O filme, um êxito entre o público adolescente na altura, contava a história de um miúdo parvo mas também giro e popular que faz uma aposta: transformar a nerd da escola numa miúda gira, tornando-a a rainha do baile de finalistas.
21 anos depois, "Ele é Demais", inverte o conceito mas só na questão do género. Agora é a vez de Padgett (interpretada pela estrela do TikTok Addison Rae) pegar em Cameron Kweller (Tanner Buchanan, o Robby de "Cobra Kai"), um miúdo antissocial e amante de fotografia que anda sempre de gorro de lã apesar de viver na Califórnia, mudar-lhe a imagem e fazer dele o rei do baile de finalistas (spoiler alert: Cameron leva banho de loja mas falta ao baile).

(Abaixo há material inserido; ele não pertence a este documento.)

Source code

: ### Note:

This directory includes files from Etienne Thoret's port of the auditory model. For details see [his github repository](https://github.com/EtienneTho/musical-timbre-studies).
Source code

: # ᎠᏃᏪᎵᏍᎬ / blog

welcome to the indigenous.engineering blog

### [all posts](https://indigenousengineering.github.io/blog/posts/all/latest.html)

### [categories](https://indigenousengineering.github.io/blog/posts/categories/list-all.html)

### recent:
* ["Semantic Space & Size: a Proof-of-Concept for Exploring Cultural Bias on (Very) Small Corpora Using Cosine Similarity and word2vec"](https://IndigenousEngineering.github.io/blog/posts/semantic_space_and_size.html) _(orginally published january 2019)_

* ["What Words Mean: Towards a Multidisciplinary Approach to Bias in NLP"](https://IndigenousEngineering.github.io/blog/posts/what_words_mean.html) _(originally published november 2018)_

Padgett é influenciadora digital e usa o dinheiro dos patrocínios (um dos quais de uma empresa de produtos de beleza cuja dona é Jessica Miles Torres, interpretada por Kourtney Kardashian) para pagar as contas da casa uma vez que a mãe Anna (interpretada pela protagonista do filme de 1999, Rachael Leigh Cook) é enfermeira e não ganha para suportar o estilo de vida faustoso.

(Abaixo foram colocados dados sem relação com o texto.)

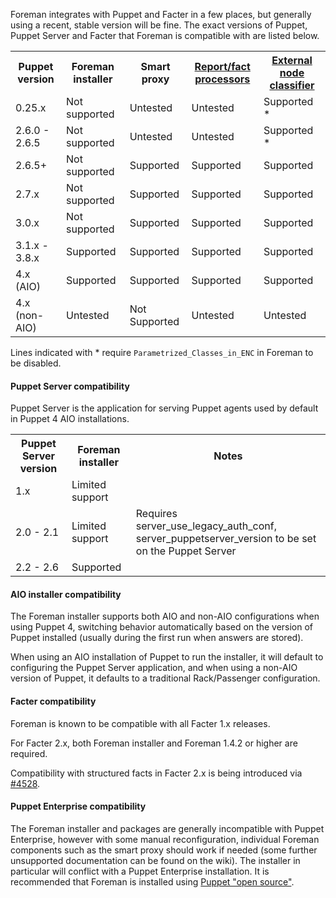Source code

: Foreman integrates with Puppet and Facter in a few places, but generally using a recent, stable version will be fine.  The exact versions of Puppet, Puppet Server and Facter that Foreman is compatible with are listed below.

<table class="table table-bordered table-condensed">
  <tr>
    <th>Puppet version</th>
    <th>Foreman installer</th>
    <th>Smart proxy</th>
    <th><a href="/manuals/{{page.version}}/index.html#3.5.4PuppetReports">Report/fact processors</a></th>
    <th><a href="/manuals/{{page.version}}/index.html#3.5.5FactsandtheENC">External node classifier</a></th>
  </tr>
  <tr>
    <td>0.25.x</td>
    <td>Not supported</td>
    <td>Untested</td>
    <td>Untested</td>
    <td>Supported <span class='footnote'>*</span></td>
  </tr>
  <tr>
    <td>2.6.0 - 2.6.5</td>
    <td>Not supported</td>
    <td>Untested</td>
    <td>Untested</td>
    <td>Supported <span class='footnote'>*</span></td>
  </tr>
  <tr>
    <td>2.6.5+</td>
    <td>Not supported</td>
    <td>Supported</td>
    <td>Supported</td>
    <td>Supported</td>
  </tr>
  <tr>
    <td>2.7.x</td>
    <td>Not supported</td>
    <td>Supported</td>
    <td>Supported</td>
    <td>Supported</td>
  </tr>
  <tr>
    <td>3.0.x</td>
    <td>Not supported</td>
    <td>Supported</td>
    <td>Supported</td>
    <td>Supported</td>
  </tr>
  <tr>
    <td>3.1.x - 3.8.x</td>
    <td>Supported</td>
    <td>Supported</td>
    <td>Supported</td>
    <td>Supported</td>
  </tr>
  <tr>
    <td>4.x (AIO)</td>
    <td>Supported</td>
    <td>Supported</td>
    <td>Supported</td>
    <td>Supported</td>
  </tr>
  <tr>
    <td>4.x (non-AIO)</td>
    <td>Untested</td>
    <td>Not Supported</td>
    <td>Untested</td>
    <td>Untested</td>
  </tr>
</table>

Lines indicated with <span class='footnote'>*</span> require `Parametrized_Classes_in_ENC` in Foreman to be disabled.

#### Puppet Server compatibility

Puppet Server is the application for serving Puppet agents used by default in Puppet 4 AIO installations.

<table class="table table-bordered table-condensed">
  <tr>
    <th>Puppet Server version</th>
    <th>Foreman installer</th>
    <th>Notes</th>
  </tr>
  <tr>
    <td>1.x</td>
    <td>Limited support</td>
    <td></td>
  </tr>
  <tr>
    <td>2.0 - 2.1</td>
    <td>Limited support</td>
    <td>Requires server_use_legacy_auth_conf, server_puppetserver_version to be set on the Puppet Server</td>
  </tr>
  <tr>
    <td>2.2 - 2.6</td>
    <td>Supported</td>
    <td></td>
  </tr>
</table>

#### AIO installer compatibility

The Foreman installer supports both AIO and non-AIO configurations when using Puppet 4, switching behavior automatically based on the version of Puppet installed (usually during the first run when answers are stored).

When using an AIO installation of Puppet to run the installer, it will default to configuring the Puppet Server application, and when using a non-AIO version of Puppet, it defaults to a traditional Rack/Passenger configuration.

#### Facter compatibility

Foreman is known to be compatible with all Facter 1.x releases.

For Facter 2.x, both Foreman installer and Foreman 1.4.2 or higher are required.

Compatibility with structured facts in Facter 2.x is being introduced via [#4528](http://projects.theforeman.org/issues/4528).

#### Puppet Enterprise compatibility

The Foreman installer and packages are generally incompatible with Puppet Enterprise, however with some manual reconfiguration, individual Foreman components such as the smart proxy should work if needed (some further unsupported documentation can be found on the wiki).  The installer in particular will conflict with a Puppet Enterprise installation.  It is recommended that Foreman is installed using [Puppet "open source"](http://docs.puppetlabs.com/guides/installation.html).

A história podia ficar por aqui que estava já toda contada. Mas comparar "Ele é Demais" com "Ela é Demais" é um insulto à comédia romântica de 1999. O filme da Netflix é realizado por Mark Waters que deve ter batido com a cabeça em algum lado, porque não é possível que este desastre tenha saído da mesma mente do genial "Giras e Terríveis".
"Ele é Demais" é um hino à má representação (honrosa exceção para a jovem Isabella Crovetti, que interpreta a irmã de Cameron, e que queremos ver mais, de preferência em papéis de jeito) e uma hora e meia de momentos constrangedores, dos quais destacamos uma pequena lista.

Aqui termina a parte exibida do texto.